Mumbojumbob · 03/10/2018 19:55
Thanks everyone, it’s just a lot to deal with.
He didn’t give any specific ideas on how I could improve, the only thing he said when I confirmed I knew I suffered with imposter syndrome (he said ‘I think you have imposter syndrome and I said ‘yes, I’m aware of it and have been for a while’) was ‘well don’t’. He didn’t mean it how it sounded, it was clumsy but he meant that he understood that’s where a lot of it comes from. I don’t really know what specific thing he could ask me to improve on though without telling me my whole personality is a liability which is essentially the issue here. No point skirting around it, his main point of improvement was ‘drop the mask’ which is not hugely helpful.
I’m just so embarrassed, I feel massively exposed and stupid. I’m just raw I think, it was a lot.
ProfYaffle · 03/10/2018 20:01
It's unfair of him to land this on you with no outline of some kind of support.
You're young, you're in your first senior role of course you're going to have some development to do. You're doing amazing well, try not to let this be a set back.
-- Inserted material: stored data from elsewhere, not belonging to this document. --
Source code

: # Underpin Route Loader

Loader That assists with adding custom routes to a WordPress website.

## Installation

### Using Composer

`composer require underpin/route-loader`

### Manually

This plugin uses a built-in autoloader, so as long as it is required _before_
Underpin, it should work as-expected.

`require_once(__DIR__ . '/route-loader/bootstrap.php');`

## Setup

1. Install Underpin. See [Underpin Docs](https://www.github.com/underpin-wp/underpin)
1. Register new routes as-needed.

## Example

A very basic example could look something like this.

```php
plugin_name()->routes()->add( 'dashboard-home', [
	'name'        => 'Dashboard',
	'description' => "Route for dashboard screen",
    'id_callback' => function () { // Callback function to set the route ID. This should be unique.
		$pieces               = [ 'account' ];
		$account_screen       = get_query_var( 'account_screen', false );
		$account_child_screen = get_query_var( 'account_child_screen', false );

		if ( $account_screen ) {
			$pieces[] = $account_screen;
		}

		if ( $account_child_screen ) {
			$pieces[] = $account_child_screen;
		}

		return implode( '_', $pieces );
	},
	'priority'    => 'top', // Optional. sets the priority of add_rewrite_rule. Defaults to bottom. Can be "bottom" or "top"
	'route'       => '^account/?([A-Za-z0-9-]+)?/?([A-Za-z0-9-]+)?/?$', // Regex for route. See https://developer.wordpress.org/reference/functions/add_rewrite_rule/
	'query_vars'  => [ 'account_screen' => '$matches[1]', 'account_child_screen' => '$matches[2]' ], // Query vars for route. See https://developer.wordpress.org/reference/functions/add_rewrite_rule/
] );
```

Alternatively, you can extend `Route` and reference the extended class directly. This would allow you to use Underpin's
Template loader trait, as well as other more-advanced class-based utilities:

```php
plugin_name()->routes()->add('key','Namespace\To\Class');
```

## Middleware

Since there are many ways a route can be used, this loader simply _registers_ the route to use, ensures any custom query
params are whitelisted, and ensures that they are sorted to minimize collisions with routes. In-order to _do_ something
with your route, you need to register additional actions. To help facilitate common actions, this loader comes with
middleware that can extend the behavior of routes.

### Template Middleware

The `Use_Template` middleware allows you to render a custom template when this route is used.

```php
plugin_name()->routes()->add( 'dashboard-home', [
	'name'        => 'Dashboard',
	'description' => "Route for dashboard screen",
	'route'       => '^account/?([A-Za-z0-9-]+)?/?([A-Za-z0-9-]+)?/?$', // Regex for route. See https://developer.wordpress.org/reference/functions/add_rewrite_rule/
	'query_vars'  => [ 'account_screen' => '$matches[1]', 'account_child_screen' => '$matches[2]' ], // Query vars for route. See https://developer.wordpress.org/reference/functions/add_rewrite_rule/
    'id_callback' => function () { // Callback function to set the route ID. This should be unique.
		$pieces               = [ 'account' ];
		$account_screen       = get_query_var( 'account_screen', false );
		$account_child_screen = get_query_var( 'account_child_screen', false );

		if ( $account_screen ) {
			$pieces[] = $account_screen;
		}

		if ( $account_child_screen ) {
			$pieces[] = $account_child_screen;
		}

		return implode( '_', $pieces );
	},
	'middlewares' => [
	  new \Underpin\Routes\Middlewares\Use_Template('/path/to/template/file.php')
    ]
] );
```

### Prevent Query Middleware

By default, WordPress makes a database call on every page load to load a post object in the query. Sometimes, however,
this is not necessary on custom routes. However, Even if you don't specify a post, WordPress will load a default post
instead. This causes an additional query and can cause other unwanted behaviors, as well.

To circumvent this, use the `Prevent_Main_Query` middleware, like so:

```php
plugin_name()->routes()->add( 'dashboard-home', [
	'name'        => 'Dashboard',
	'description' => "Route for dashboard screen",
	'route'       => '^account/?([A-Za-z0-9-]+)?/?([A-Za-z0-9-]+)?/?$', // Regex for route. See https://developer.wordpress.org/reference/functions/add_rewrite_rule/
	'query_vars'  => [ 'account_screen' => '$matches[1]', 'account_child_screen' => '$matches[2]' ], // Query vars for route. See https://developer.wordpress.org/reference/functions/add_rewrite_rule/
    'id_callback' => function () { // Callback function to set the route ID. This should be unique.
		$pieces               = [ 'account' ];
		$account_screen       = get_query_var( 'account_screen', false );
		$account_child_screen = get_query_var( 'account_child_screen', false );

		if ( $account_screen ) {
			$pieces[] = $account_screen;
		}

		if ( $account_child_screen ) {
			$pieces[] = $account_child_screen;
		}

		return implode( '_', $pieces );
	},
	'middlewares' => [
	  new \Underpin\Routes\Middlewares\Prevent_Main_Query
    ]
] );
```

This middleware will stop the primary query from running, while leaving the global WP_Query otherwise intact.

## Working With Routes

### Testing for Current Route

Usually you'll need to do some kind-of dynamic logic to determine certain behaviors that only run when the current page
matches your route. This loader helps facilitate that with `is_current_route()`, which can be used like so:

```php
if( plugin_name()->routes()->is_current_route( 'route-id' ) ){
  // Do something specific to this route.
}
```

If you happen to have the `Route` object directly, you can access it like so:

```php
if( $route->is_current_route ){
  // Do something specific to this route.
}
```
You need to know your manager has your back and will support you and give, sensitive, appropriate feedback. A mentor is a great idea, explore that. You mention waiting lists for CBT, does your company offer any kind of employee assistance programme? They may be able to provide something.
AssassinatedBeauty · 03/10/2018 20:05
I agree, ask him for some suitable training of resources for managers that covers this sort of thing. Do you also get positive feedback from him about things you've done? If not, maybe suggest that could be helpful for building your confidence.
It is worth trying to remember that he's trying to tell you that you are competent and good at your job. He clearly has confidence in you and wants you to succeed.